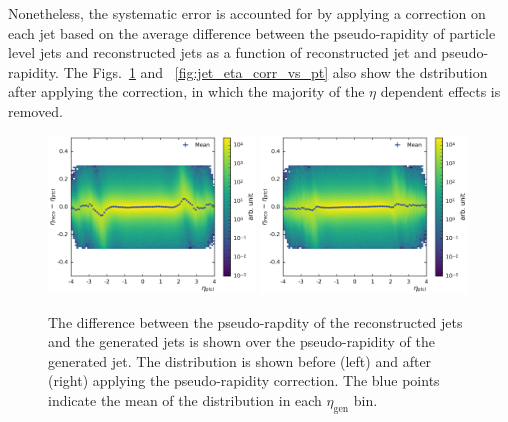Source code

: Nonetheless, the systematic error is accounted for by applying a correction on
each jet based on the average difference between the pseudo-rapidity of
particle level jets and reconstructed jets as a function of reconstructed jet
\pt and pseudo-rapidity. The Figs.~\ref{fig:jet_eta_corr} and
~\ref{fig:jet_eta_corr_vs_pt} also show the dstribution after applying the
correction, in which the majority of the $\eta$ dependent effects is removed.

\begin{figure}[htbp]
    \centering
    \includegraphics[width=0.49\textwidth]{figures/measurement/genvsreco_eta.pdf}\hfill
    \includegraphics[width=0.49\textwidth]{figures/measurement/genvsreco_eta_corr.pdf}
    \caption[Differences of pseudo-rapidity of reconstructed jets to
        generator-level jets]{The difference between the pseudo-rapdity of the
            reconstructed jets and the generated jets is shown over the
            pseudo-rapidity of the generated jet. The distribution is shown
            before (left) and after (right) applying the pseudo-rapidity
            correction. The blue points indicate the mean of the distribution in
            each $\eta_{\mathrm{gen}}$ bin.}
    \label{fig:jet_eta_corr}
\end{figure}



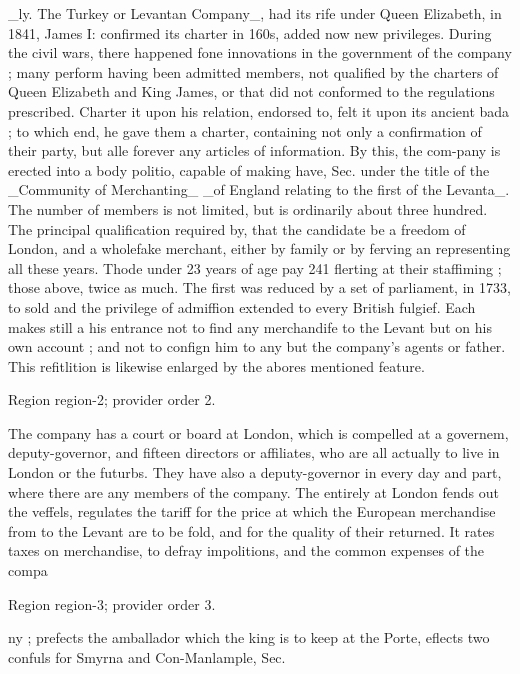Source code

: \documentclass[11pt]{article}
\begin{document}
\_ly. The Turkey or Levantan Company\_, had its rife under Queen Elizabeth, in 1841, James I: confirmed its charter in 160s, added now new privileges. During the civil wars, there happened fone innovations in the government of the company ; many perform having been admitted members, not qualified by the charters of Queen Elizabeth and King James, or that did not conformed to the regulations prescribed. Charter it upon his relation, endorsed to, felt it upon its ancient bada ; to which end, he gave them a charter, containing not only a confirmation of their party, but alle forever any articles of information. By this, the com-pany is erected into a body politio, capable of making have, Sec. under the title of the \_Community of Merchanting\_ \_of England relating to the first of the Levanta\_. The number of members is not limited, but is ordinarily about three hundred. The principal qualification required by, that the candidate be a freedom of London, and a wholefake merchant, either by family or by ferving an representing all these years. Thode under 23 years of age pay 241 flerting at their staffiming ; those above, twice as much. The first was reduced by a set of parliament, in 1733, to sold and the privilege of admiffion extended to every British fulgief. Each makes still a his entrance not to find any merchandife to the Levant but on his own account ; and not to confign him to any but the company’s agents or father. This refitlition is likewise enlarged by the abores mentioned feature.
\par

{\scriptsize\color{gray} Region region-2; provider order 2.\par}
\medskip

The company has a court or board at London, which is compelled at a governem, deputy-governor, and fifteen directors or affiliates, who are all actually to live in London or the futurbs. They have also a deputy-governor in every day and part, where there are any members of the company. The entirely at London fends out the veffels, regulates the tariff for the price at which the European merchandise from to the Levant are to be fold, and for the quality of their returned. It rates taxes on merchandise, to defray impolitions, and the common expenses of the compa
\par

{\scriptsize\color{gray} Region region-3; provider order 3.\par}
\medskip

ny ; prefects the amballador which the king is to keep at the Porte, eflects two confuls for Smyrna and Con-Manlample, Sec.
\par
\end{document}
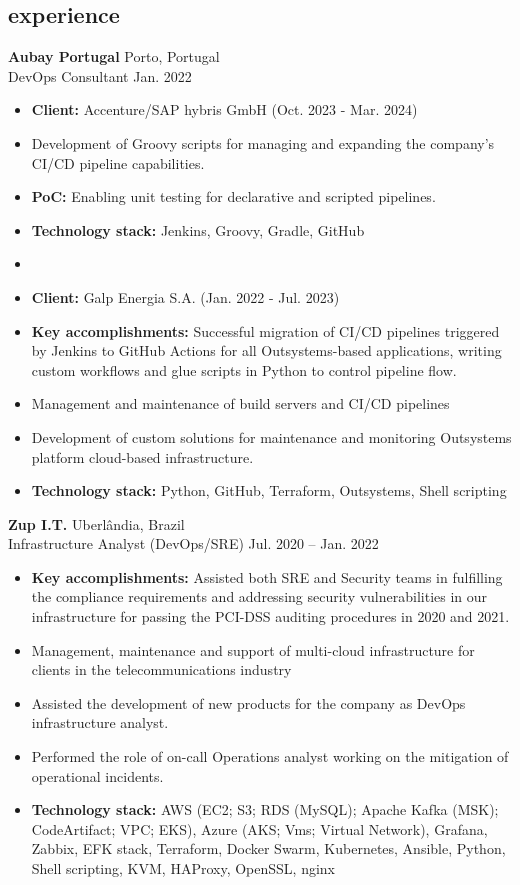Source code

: \documentclass[12pt]{article}
\newcommand{\entry}[4]{{{\textbf{#1}}} \hfill #3 \\ #2 \hfill #4}
\begin{document}
\begin{paracol}{2}
\switchcolumn*

\section{experience}

\entry{Aubay Portugal}{DevOps Consultant}{Porto, Portugal}{Jan. 2022}
\begin{itemize}[noitemsep,leftmargin=3.5mm,rightmargin=0mm,topsep=6pt]
  \item \textbf{Client:} Accenture/SAP hybris GmbH (Oct. 2023 - Mar. 2024) 
  \item Development of Groovy scripts for managing and expanding the company's CI/CD pipeline capabilities.
  \item \textbf{PoC:} Enabling unit testing for declarative and scripted pipelines.
  \item \textbf{Technology stack:} Jenkins, Groovy, Gradle, GitHub
  \item
  \item \textbf{Client:} Galp Energia S.A. (Jan. 2022 - Jul. 2023)
  \item \textbf{Key accomplishments:} Successful migration of CI/CD pipelines triggered by Jenkins to GitHub Actions for all Outsystems-based applications, writing custom workflows and glue scripts in Python to control pipeline flow.
  \item Management and maintenance of build servers and CI/CD pipelines
  \item Development of custom solutions for maintenance and monitoring Outsystems platform cloud-based
  infrastructure.
  \item \textbf{Technology stack:} Python, GitHub, Terraform, Outsystems, Shell scripting
\end{itemize}

\medskip

\entry{Zup I.T.}{Infrastructure Analyst (DevOps/SRE)}{Uberlândia, Brazil}{Jul. 2020 -- Jan. 2022}
\begin{itemize}[noitemsep,leftmargin=3.5mm,rightmargin=0mm,topsep=6pt]
  \item \textbf{Key accomplishments:} Assisted both SRE and Security teams in fulfilling the compliance requirements and addressing security vulnerabilities in our infrastructure for passing the PCI-DSS auditing procedures in 2020 and 2021.
  \item Management, maintenance and support of multi-cloud
  infrastructure for clients in the telecommunications industry
  \item Assisted the development of new products for the company as DevOps
  infrastructure analyst.
  \item Performed the role of on-call Operations analyst working on the mitigation
  of operational incidents.
  \item \textbf{Technology stack:} AWS (EC2; S3; RDS (MySQL); Apache Kafka
  (MSK); CodeArtifact; VPC; EKS), Azure (AKS;
  Vms; Virtual Network), Grafana, Zabbix, EFK
  stack, Terraform, Docker Swarm, Kubernetes, Ansible, Python, Shell scripting,
  KVM, HAProxy, OpenSSL, nginx
\end{itemize}


\end{paracol}
\end{document}
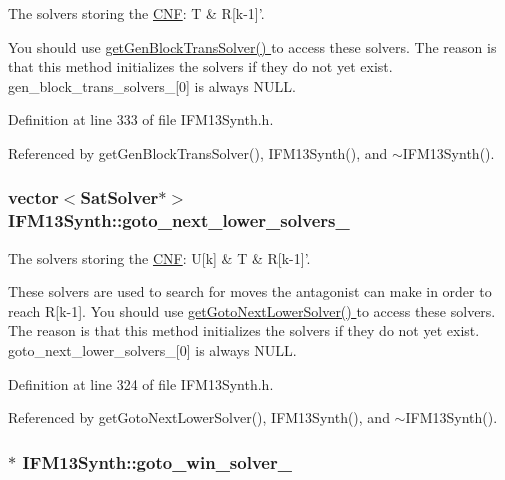 The solvers storing the \hyperlink{classCNF}{C\-N\-F}\-: T \& R\mbox{[}k-\/1\mbox{]}'. 

You should use \hyperlink{classIFM13Synth_af087a4ddf9026bb48a752c03e539d9da}{get\-Gen\-Block\-Trans\-Solver() } to access these solvers. The reason is that this method initializes the solvers if they do not yet exist. gen\-\_\-block\-\_\-trans\-\_\-solvers\-\_\-\mbox{[}0\mbox{]} is always N\-U\-L\-L. 

Definition at line 333 of file I\-F\-M13\-Synth.\-h.



Referenced by get\-Gen\-Block\-Trans\-Solver(), I\-F\-M13\-Synth(), and $\sim$\-I\-F\-M13\-Synth().

\hypertarget{classIFM13Synth_a4b964deefde7cd2cc4d81c8ea6f66976}{
\subsubsection[{goto\-\_\-next\-\_\-lower\-\_\-solvers\-\_\-}]{\setlength{\rightskip}{0pt plus 5cm}vector$<${\bf Sat\-Solver}$\ast$$>$ I\-F\-M13\-Synth\-::goto\-\_\-next\-\_\-lower\-\_\-solvers\-\_\-\hspace{0.3cm}{\ttfamily [protected]}}}\label{classIFM13Synth_a4b964deefde7cd2cc4d81c8ea6f66976}


The solvers storing the \hyperlink{classCNF}{C\-N\-F}\-: U\mbox{[}k\mbox{]} \& T \& R\mbox{[}k-\/1\mbox{]}'. 

These solvers are used to search for moves the antagonist can make in order to reach R\mbox{[}k-\/1\mbox{]}. You should use \hyperlink{classIFM13Synth_ae97c0b41568cf25e163ab9b309f0dcaa}{get\-Goto\-Next\-Lower\-Solver() } to access these solvers. The reason is that this method initializes the solvers if they do not yet exist. goto\-\_\-next\-\_\-lower\-\_\-solvers\-\_\-\mbox{[}0\mbox{]} is always N\-U\-L\-L. 

Definition at line 324 of file I\-F\-M13\-Synth.\-h.



Referenced by get\-Goto\-Next\-Lower\-Solver(), I\-F\-M13\-Synth(), and $\sim$\-I\-F\-M13\-Synth().

\hypertarget{classIFM13Synth_a08f52e41085966317cfc516bd52dc3b3}{
\subsubsection[{goto\-\_\-win\-\_\-solver\-\_\-}]{$\ast$ I\-F\-M13\-Synth\-::goto\-\_\-win\-\_\-solver\-\_\-\hspace{0.3cm}{\ttfamily [protected]}}}\label{classIFM13Synth_a08f52e41085966317cfc516bd52dc3b3}


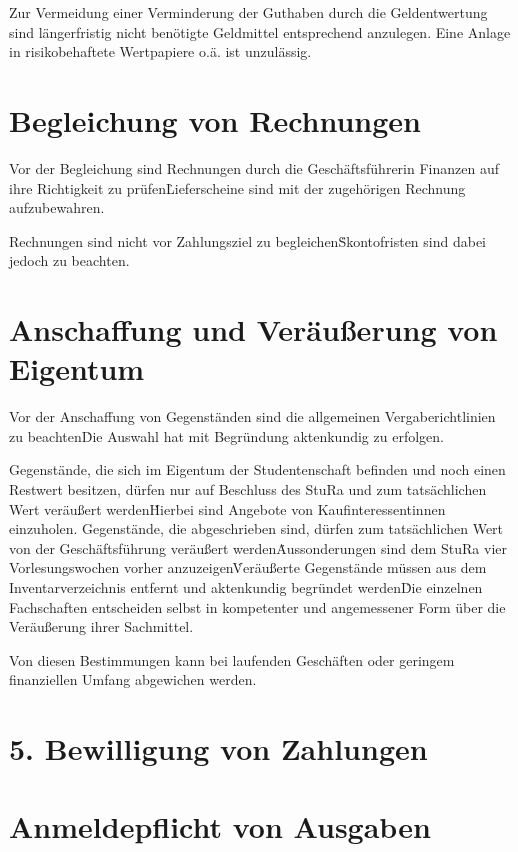 {\begin{multicols}{2}
\Abs \Satz Zur Vermeidung einer Verminderung der Guthaben durch die Geldentwertung sind längerfristig nicht benötigte Geldmittel entsprechend anzulegen. Eine Anlage in risikobehaftete Wertpapiere o.ä. ist unzulässig.



\section{Begleichung von Rechnungen}

\Abs \Satz Vor der Begleichung sind Rechnungen durch die Geschäftsführerin Finanzen auf ihre Richtigkeit zu prüfen\. Lieferscheine sind mit der zugehörigen Rechnung aufzubewahren.

\Abs \Satz Rechnungen sind nicht vor Zahlungsziel zu begleichen\. Skontofristen sind dabei jedoch zu beachten.



\section{Anschaffung und Veräußerung von Eigentum}

\Abs \Satz Vor der Anschaffung von Gegenständen sind die allgemeinen Vergaberichtlinien zu beachten\. Die Auswahl hat mit Begründung aktenkundig zu erfolgen.

\Abs \Satz Gegenstände, die sich im Eigentum der Studentenschaft befinden und noch einen Restwert besitzen, dürfen nur auf Beschluss des StuRa und zum tatsächlichen Wert veräußert werden\. Hierbei sind Angebote von Kaufinteressentinnen einzuholen. Gegenstände, die abgeschrieben sind, dürfen zum tatsächlichen Wert von der Geschäftsführung veräußert werden\. Aussonderungen sind dem StuRa vier Vorlesungswochen vorher anzuzeigen\. Veräußerte Gegenstände müssen aus dem Inventarverzeichnis entfernt und aktenkundig begründet werden\. Die einzelnen Fachschaften entscheiden selbst in kompetenter und angemessener Form über die Veräußerung ihrer Sachmittel.

\Abs \Satz Von diesen Bestimmungen kann bei laufenden Geschäften oder geringem finanziellen Umfang abgewichen werden.


\section*{5. Bewilligung von Zahlungen}



\section{Anmeldepflicht von Ausgaben}


\end{multicols}}
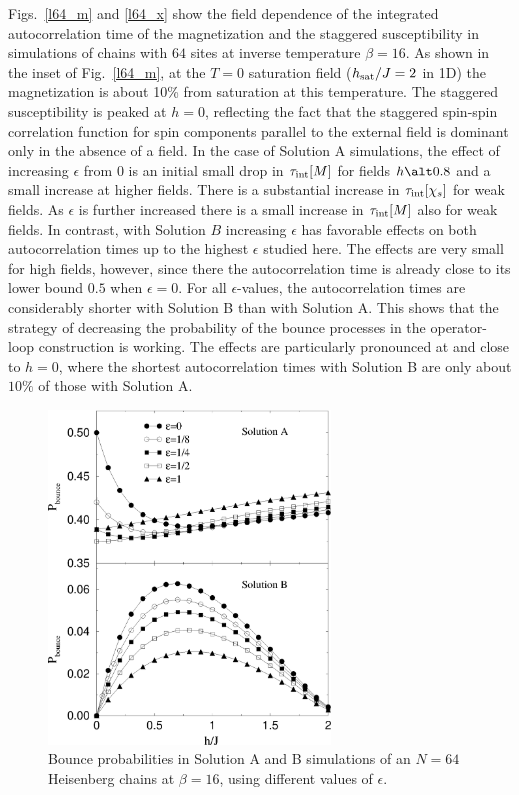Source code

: \documentclass[10pt,pre,aps,twocolumn,showpacs,superscriptaddress,
floatfix]{revtex4}
\begin{document}
Figs.~\ref{l64_m} and \ref{l64_x} show the field dependence of the integrated 
autocorrelation time of the magnetization and the staggered susceptibility in 
simulations of chains with $64$ sites at inverse temperature $\beta=16$. As 
shown in the inset of Fig.~\ref{l64_m}, at the $T=0$ saturation field 
($h_{\rm sat}/J = 2$ in 1D) the magnetization is about 10\% from saturation 
at this temperature. The staggered susceptibility is peaked at $h=0$, 
reflecting the fact that the staggered spin-spin correlation function 
for spin components parallel to the external field is 
dominant only in the absence of a field.
In the case of Solution A simulations, the effect of increasing $\epsilon$ 
from $0$ is an initial small drop in $\tau_{\rm int}[M]$ for fields 
$h \alt 0.8$ and a small increase at higher fields. There is a substantial 
increase in $\tau_{\rm int}[\chi_s]$ for weak fields. As $\epsilon$ is further
increased there is a small increase in $\tau_{\rm int}[M]$ also for weak
fields. In contrast, with Solution $B$ increasing $\epsilon$ has favorable 
effects on both autocorrelation times up to the highest $\epsilon$ studied 
here. The effects are very small for high fields, however, since there the 
autocorrelation time is already close to its lower bound $0.5$ when 
$\epsilon=0$. For all $\epsilon$-values, the autocorrelation times are 
considerably shorter with Solution B than with Solution A. This shows that the 
strategy of decreasing the probability of the bounce processes in the 
operator-loop construction is working. The effects are particularly pronounced
at and close to $h = 0$, where the shortest autocorrelation times with 
Solution B are only about $10\%$ of those with Solution A. 

\begin{figure}
\includegraphics[clip,width=7.5cm]{fig15.eps}
\caption{Bounce probabilities in Solution A and B simulations of an 
$N=64$ Heisenberg chains at $\beta=16$, using different values 
of $\epsilon$.}
\label{bounce}
\end{figure}
\end{document}

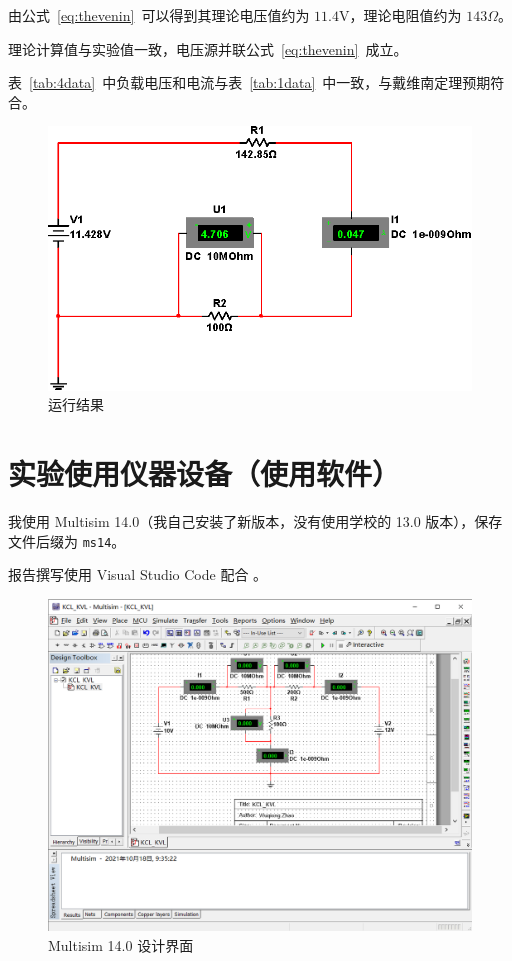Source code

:\documentclass[12pt]{SEU-Circuit-Report}
\begin{document}
            \expexpect

            由公式~\eqref{eq:thevenin}~可以得到其理论电压值约为 $11.4\mathrm{V}$，理论电阻值约为 $143\Omega$。

            \emptyline
            \expanalyze

            理论计算值与实验值一致，电压源并联公式~\eqref{eq:thevenin}~成立。

            表~\ref{tab:4data}~中负载电压和电流与表~\ref{tab:1data}~中一致，与戴维南定理预期符合。

            \newpage %
            \expsimulate

            \begin{figure}[htbp]
                \centering
                \includegraphics[width=.8\linewidth]{fig/exp5_result.eps}
                \caption{运行结果}
                \label{fig:5result}
            \end{figure}   

    \section{实验使用仪器设备（使用软件）}

        我使用 Multisim 14.0（我自己安装了新版本，没有使用学校的 13.0 版本），保存文件后缀为 \texttt{ms14}。

        报告撰写使用 Visual Studio Code 配合 \LaTeXe。

        \begin{figure}[htbp]
            \centering
            \includegraphics[width=.75\linewidth]{fig/Multisim_KCL_KVL_Design.png}
            \caption{Multisim 14.0 设计界面}
            \label{fig:multisim_design_window}
        \end{figure}
\end{document}
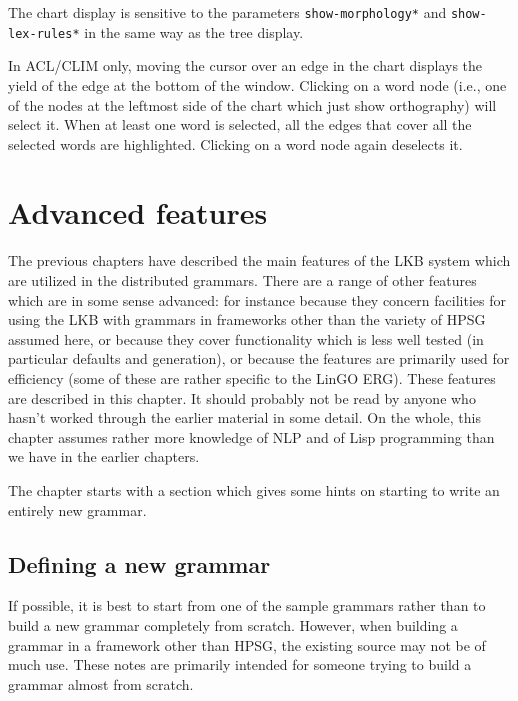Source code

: \documentclass[12pt]{report}
\newcommand{\lkbparam}[1]{{\tt #1}}
\begin{document}
The chart display is sensitive to the parameters 
\lkbparam{*show-morphology*} and \lkbparam{*show-lex-rules*}
in the same way as the tree display.

In ACL/CLIM only, 
moving the cursor over an edge in the chart displays the yield of the edge
at the bottom of the window.  Clicking on a word node (i.e.,
one of the nodes at the leftmost side of the
chart which just show orthography) will select it.  
When at least one word is
selected, all the edges that cover all the selected words are highlighted.
Clicking on a word node again deselects it.

\chapter{Advanced features}
\label{advanced}

The previous chapters have described the main features of the LKB 
system which are utilized in the distributed grammars.
There are a range of other features which are in some sense
advanced: for instance because they concern facilities for using the
LKB with grammars in frameworks other than
the variety of HPSG assumed here, 
or because they cover functionality which is less well
tested (in particular defaults and generation), or because 
the features are primarily used for efficiency (some of these are
rather specific to the LinGO ERG).
These features are described in this chapter.
It should probably not be read by anyone who hasn't worked through
the earlier material in some detail.
On the whole, this chapter assumes rather more knowledge of 
NLP and of Lisp programming than we have in the earlier chapters.

The chapter starts with a section which gives some hints on 
starting to write an entirely new grammar.

\section{Defining a new grammar}
\label{own}

If possible, it is best to start from one of the sample grammars
rather than to build a new grammar completely from scratch.
However, when building a grammar in a framework other than 
HPSG, the existing source may not be of much use.
These notes are primarily intended for someone
trying to build a grammar almost from scratch.
\end{document}
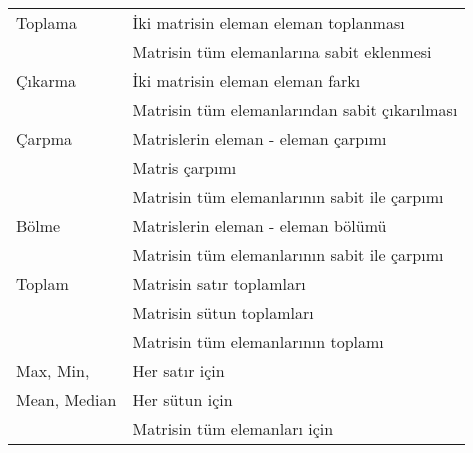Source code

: \begin{longtable}{p{80pt} p{250pt}}
\hline \hline
\endlastfoot
 Toplama 								& İki matrisin eleman eleman toplanması 											\\%
 												& Matrisin tüm elemanlarına sabit eklenmesi										\\%
 Çıkarma 								& İki matrisin eleman eleman farkı 														\\%
 												& Matrisin tüm elemanlarından sabit çıkarılması 							\\%
 Çarpma									& Matrislerin eleman - eleman çarpımı 												\\%
 												& Matris çarpımı 																							\\%
 												& Matrisin tüm elemanlarının sabit ile çarpımı				 				\\%
 Bölme									& Matrislerin eleman - eleman bölümü 													\\%
 												& Matrisin tüm elemanlarının sabit ile çarpımı				 				\\%
 Toplam									& Matrisin satır toplamları 																	\\%
 												& Matrisin sütun toplamları				 														\\%
 												& Matrisin tüm elemanlarının toplamı 													\\%
 Max, Min,  						& Her satır için																							\\%
 Mean, Median						& Her sütun için																							\\%
 												& Matrisin tüm elemanları için																\\%

\end{longtable}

__Exercise brief__. Please reproduce the lines from the line with "shown in the" to the line with "is a substantial", both ends included, exactly as they appear above.

__Reply to the task__.
shown in the inset of Fig.~\ref{l64_m}, at the $T=0$ saturation field 
($h_{\rm sat}/J = 2$ in 1D) the magnetization is about 10\% from saturation 
at this temperature. The staggered susceptibility is peaked at $h=0$, 
reflecting the fact that the staggered spin-spin correlation function 
for spin components parallel to the external field is 
dominant only in the absence of a field.
In the case of Solution A simulations, the effect of increasing $\epsilon$ 
from $0$ is an initial small drop in $\tau_{\rm int}[M]$ for fields 
$h \alt 0.8$ and a small increase at higher fields. There is a substantial 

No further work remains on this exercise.